---------- Records for the task ----------

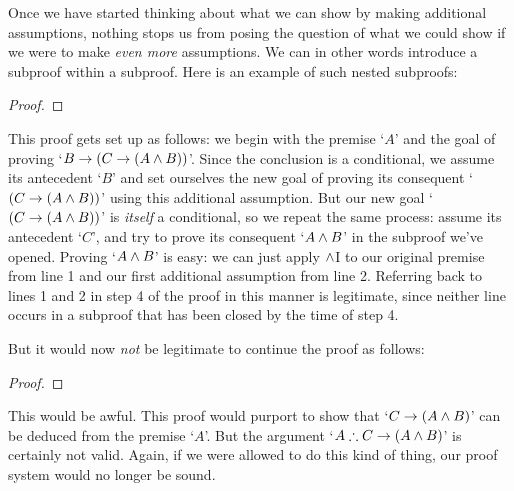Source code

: 
Once we have started thinking about what we can show by making additional assumptions, nothing stops us from posing the question of what we could show if we were to make \emph{even more} assumptions. We can in other words introduce a subproof within a subproof. Here is an example of such nested subproofs:
\begin{proof}
\open
	\open
	\close
\close
{}
\end{proof}
This proof gets set up as follows: we begin with the premise `$A$' and the goal of proving `$B \rightarrow (C \rightarrow (A \wedge B))$'.  Since the conclusion is a conditional, we assume its antecedent `$B$' and set ourselves the new goal of proving its consequent `$(C \rightarrow (A \wedge B))$' using this additional assumption.  But our new goal `$(C \rightarrow (A \wedge B))$' is \emph{itself} a conditional, so we repeat the same process: assume its antecedent `$C$', and try to prove its consequent `$A \wedge B$' in the subproof we've opened.  Proving `$A \wedge B$' is easy: we can just apply $\wedge $I to our original premise from line 1 and our first additional assumption from line 2.  Referring back to lines 1 and 2 in step 4 of the proof in this manner is legitimate,  since neither line occurs in a subproof that has been closed by the time of step 4.

But it would now \emph{not} be legitimate to continue the proof as follows:
\begin{proof}
\open
	\open
	\close
\close
{}
\end{proof}
This would be awful. This proof would purport to show that `$C \rightarrow (A \wedge B)$' can be deduced from the premise `$A$'.  But the argument  `$A \therefore C \rightarrow (A \wedge B)$' is certainly not valid. Again, if we were allowed to do this kind of thing, our proof system would no longer be sound. 

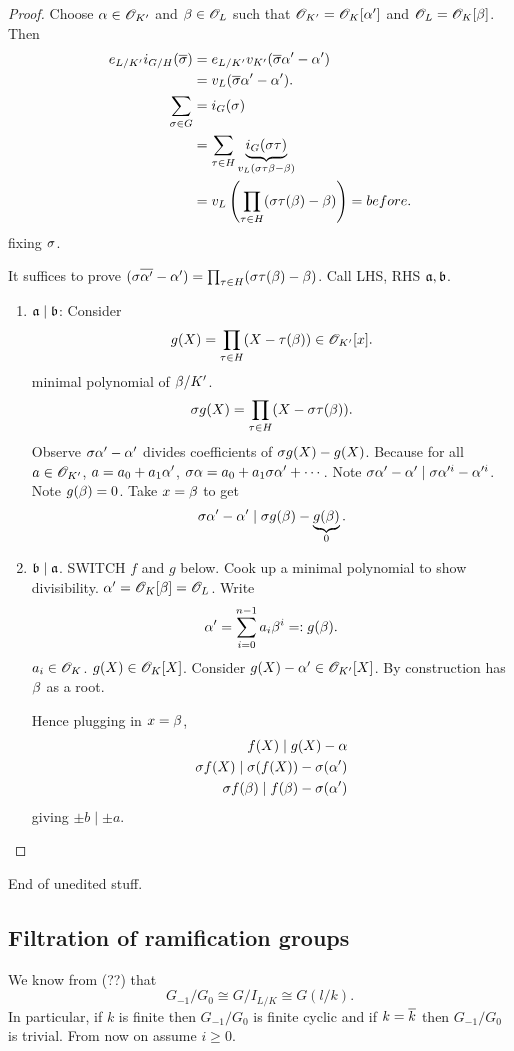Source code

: \begin{proof}
Choose $\alpha\in \mathscr{O}_{K'}$ and $\beta\in \mathscr{O}_L$ such that $\mathscr{O}_{K'}=\mathscr{O}_K[\alpha']$ and $\mathscr{O}_L=\mathscr{O}_K[\beta]$. Then
\begin{align*}
e_{L/K'}i_{G/H}(\overline{\sigma})&=e_{L/K'}v_{K'}(\overline{\sigma}\alpha'-\alpha')\\
&=v_L(\overline{\sigma}\alpha'-\alpha').\\
\sum_{\sigma\in G}&=i_G(\sigma)\\
&=\sum_{\tau\in H} \underbrace{i_G(\sigma\tau)}_{v_L(\sigma\tau\beta-\beta)}\\
&=v_L\left( {\prod_{\tau\in H} (\sigma\tau (\beta)-\beta)} \right)=before.
\end{align*}
fixing $\sigma$.

It suffices to prove $(\sigma\overline{\alpha'}-\alpha')=\prod_{\tau\in H}(\sigma\tau(\beta)-\beta)$.
Call LHS, RHS $\mathfrak{a},\mathfrak{b}$.
\begin{enumerate}
\item
$\mathfrak{a}\mid \mathfrak{b}$: Consider
\[
g(X)=\prod_{\tau\in H}(X-\tau(\beta))\in \mathscr{O}_{K'}[x].
\]
minimal polynomial of $\beta/K'$. 
\[
\sigma g(X)=\prod_{\tau\in H} (X-\sigma\tau(\beta)).
\]
Observe $\sigma\alpha'-\alpha'$ divides coefficients of $\sigma g(X)-g(X)$. Because for all $a\in \mathscr{O}_{K'}$, $a=a_0+a_1\alpha'$, $\sigma\alpha= a_0+a_1\sigma \alpha'+\cdots $. Note $\sigma\alpha'-\alpha'\mid \sigma\alpha'^i-\alpha'^i$. Note $g(\beta)=0$. Take $x=\beta$ to get
\[
\sigma\alpha'-\alpha'\mid \sigma g(\beta)-\underbrace{g(\beta)}_0.
\]
\item %
$\mathfrak{b}\mid \mathfrak{a}$. 
SWITCH $f$ and $g$ below.
Cook up a minimal polynomial to show divisibility. $\alpha'=\mathscr{O}_K[\beta]=\mathscr{O}_L$. Write
\[
\alpha'=\sum_{i=0}^{n-1} a_i\beta^i=:g(\beta).
\]
$a_i\in \mathscr{O}_K$. $g(X)\in \mathscr{O}_K[X]$. Consider $g(X)-\alpha'\in \mathscr{O}_{K'}[X]$. By construction has $\beta$ as a root.

Hence plugging in $x=\beta$,
\begin{align*}
f(X)\mid g(X)-\alpha\\
\sigma f(X)\mid \sigma(f(X))-\sigma(\alpha')\\
\sigma f(\beta)\mid f(\beta)-\sigma(\alpha')
\end{align*}
giving $\pm b\mid \pm a$.
\end{enumerate}
\end{proof}
{\color{red} End of unedited stuff.}
\subsection{Filtration of ramification groups}
We know from (??) that
\[
G_{-1}/G_0\cong G/I_{L/K}\cong G(l/k).
\]
In particular, if $k$ is finite then $G_{-1}/G_0$ is finite cyclic and if $k=\overline{k}$ then $G_{-1}/G_0$ is trivial. 
From now on assume $i\ge 0$.


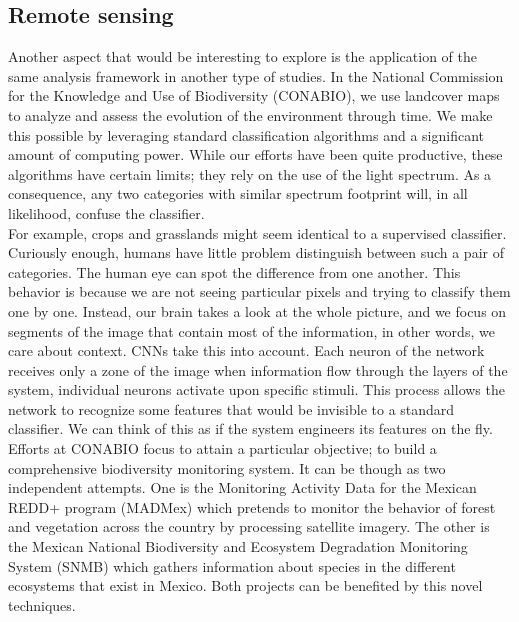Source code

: \subsection{Remote sensing}


Another aspect that would be interesting to explore is the application of the same analysis framework in another type of studies. In the National Commission for the Knowledge and Use of Biodiversity (CONABIO), we use landcover maps to analyze and assess the evolution of the environment through time. We make this possible by leveraging standard classification algorithms and a significant amount of computing power. While our efforts have been quite productive, these algorithms have certain limits; they rely on the use of the light spectrum. As a consequence, any two categories with similar spectrum footprint will, in all likelihood, confuse the classifier.\\

For example, crops and grasslands might seem identical to a supervised classifier. Curiously enough, humans have little problem distinguish between such a pair of categories. The human eye can spot the difference from one another. This behavior is because we are not seeing particular pixels and trying to classify them one by one. Instead, our brain takes a look at the whole picture, and we focus on segments of the image that contain most of the information, in other words, we care about context. CNNs take this into account. Each neuron of the network receives only a zone of the image when information flow through the layers of the system, individual neurons activate upon specific stimuli. This process allows the network to recognize some features that would be invisible to a standard classifier. We can think of this as if the system engineers its features on the fly.\\

Efforts at CONABIO focus to attain a particular objective; to build a comprehensive biodiversity monitoring system. It can be though as two independent attempts. One is the Monitoring Activity Data for the Mexican REDD+ program (MADMex) \cite{rs6053923} which pretends to monitor the behavior of forest and vegetation across the country by processing satellite imagery. The other is the Mexican National Biodiversity and Ecosystem Degradation Monitoring System (SNMB) \cite{GARCIAALANIZ201762} which gathers information about species in the different ecosystems that exist in Mexico. Both projects can be benefited by this novel techniques.\\

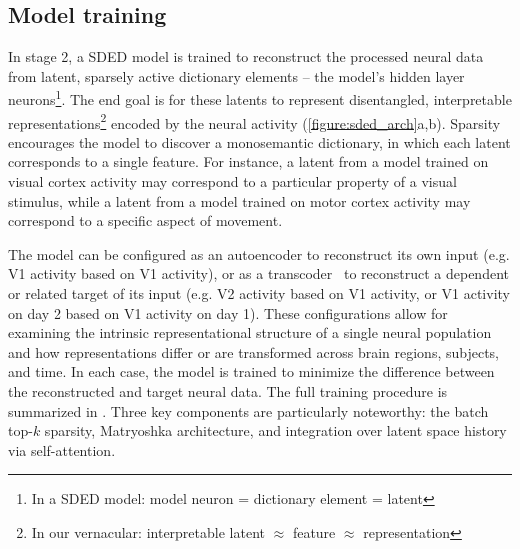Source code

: \subsection{Model training}

In stage 2, a SDED model is trained to reconstruct the processed neural data from latent, sparsely active dictionary elements -- the model's hidden layer neurons\footnote{In a SDED model: model neuron = dictionary element = latent}. The end goal is for these latents to represent disentangled, interpretable representations\footnote{In our vernacular: interpretable latent $\approx$ feature $\approx$ representation} encoded by the neural activity (\autoref{figure:sded_arch}a,b). Sparsity encourages the model to discover a monosemantic dictionary, in which each latent corresponds to a single feature. For instance, a latent from a model trained on visual cortex activity may correspond to a particular property of a visual stimulus, while a latent from a model trained on motor cortex activity may correspond to a specific aspect of movement.

The model can be configured as an autoencoder to reconstruct its own input (e.g. V1 activity based on V1 activity), or as a transcoder~\cite{templeton_2024_future_acts, dunefsky_2024_transcoders} to reconstruct a dependent or related target of its input (e.g. V2 activity based on V1 activity, or V1 activity on day 2 based on V1 activity on day 1). These configurations allow for examining the intrinsic representational structure of a single neural population and how representations differ or are transformed across brain regions, subjects, and time. In each case, the model is trained to minimize the difference between the reconstructed and target neural data. The full training procedure is summarized in
. Three key components are particularly noteworthy: the batch top-$k$ sparsity, Matryoshka architecture, and integration over latent space history via self-attention.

----------

- Problem statement -
Report each line in the entries where the string "underbrace" occurs.

- Exercise output -
&=\sum_{\tau\in H} \underbrace{i_G(\sigma\tau)}_{v_L(\sigma\tau\beta-\beta)}\\
\sigma\alpha'-\alpha'\mid \sigma g(\beta)-\underbrace{g(\beta)}_0.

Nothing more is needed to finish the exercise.